Renewable Energy Policy

In 2024, after years of work with city staff and our consultant, the Winter Park City Commission adopted a high-level GOAL to achieve 80% of our power from renewable energy (mostly solar) by 2035, and probably 100% by 2050. We can get there with our current rate structure, based on the consultant’s financial forecasts. We can get to 80% renewable by 2035 by investing in solar power. In 2035, we can review technology and re-affirm the path to achieve 100% renewable energy by 2050. Setting these goals kicked off the next step of creating an Action Plan to get there. That plan will be ready in the next 18 months.
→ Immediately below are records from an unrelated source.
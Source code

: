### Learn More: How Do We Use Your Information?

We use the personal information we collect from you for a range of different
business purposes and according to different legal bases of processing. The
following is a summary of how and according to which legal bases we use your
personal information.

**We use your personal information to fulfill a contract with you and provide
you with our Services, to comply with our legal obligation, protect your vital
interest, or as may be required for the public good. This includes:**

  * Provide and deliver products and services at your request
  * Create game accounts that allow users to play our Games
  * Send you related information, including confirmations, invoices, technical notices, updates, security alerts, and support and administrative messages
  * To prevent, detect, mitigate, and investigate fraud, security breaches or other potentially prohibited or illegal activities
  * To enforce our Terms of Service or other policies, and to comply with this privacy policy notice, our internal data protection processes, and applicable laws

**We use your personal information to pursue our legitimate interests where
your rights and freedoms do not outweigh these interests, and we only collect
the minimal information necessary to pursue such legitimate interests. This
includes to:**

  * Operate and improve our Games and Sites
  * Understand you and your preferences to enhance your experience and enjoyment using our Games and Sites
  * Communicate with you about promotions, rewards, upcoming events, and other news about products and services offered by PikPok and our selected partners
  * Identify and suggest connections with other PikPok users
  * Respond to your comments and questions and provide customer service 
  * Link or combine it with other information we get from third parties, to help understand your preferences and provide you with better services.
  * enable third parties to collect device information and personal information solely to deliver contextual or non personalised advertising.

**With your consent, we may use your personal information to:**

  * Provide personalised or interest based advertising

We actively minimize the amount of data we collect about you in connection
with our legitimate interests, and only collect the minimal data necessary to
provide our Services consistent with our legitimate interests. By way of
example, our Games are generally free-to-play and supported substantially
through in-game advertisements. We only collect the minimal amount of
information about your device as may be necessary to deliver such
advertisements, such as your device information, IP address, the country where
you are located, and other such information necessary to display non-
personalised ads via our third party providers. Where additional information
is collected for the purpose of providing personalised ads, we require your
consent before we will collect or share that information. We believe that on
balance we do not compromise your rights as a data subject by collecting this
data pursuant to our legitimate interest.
Years ago, Winter Park chose to purchase the Duke Energy® of Florida system that serves 80% of residents. By controlling our destiny and using the profit to underground our lines, the reliability of our service has skyrocketed. Today, we can choose to invest in renewable energy, just as we chose to invest in reliability years ago. Most residents want to do something to make the city and the region less reliant on fossil fuels. They do not want a “do-nothing” plan. Residents also have real concerns that pursuing a target without some financial controls is not right either.

Therefore, we have adopted a “middle” plan.

  • Make a difference in our region.
  • Invest in renewable energy.
  • Fund at a financial level that is manageable, and always less than Duke Energy.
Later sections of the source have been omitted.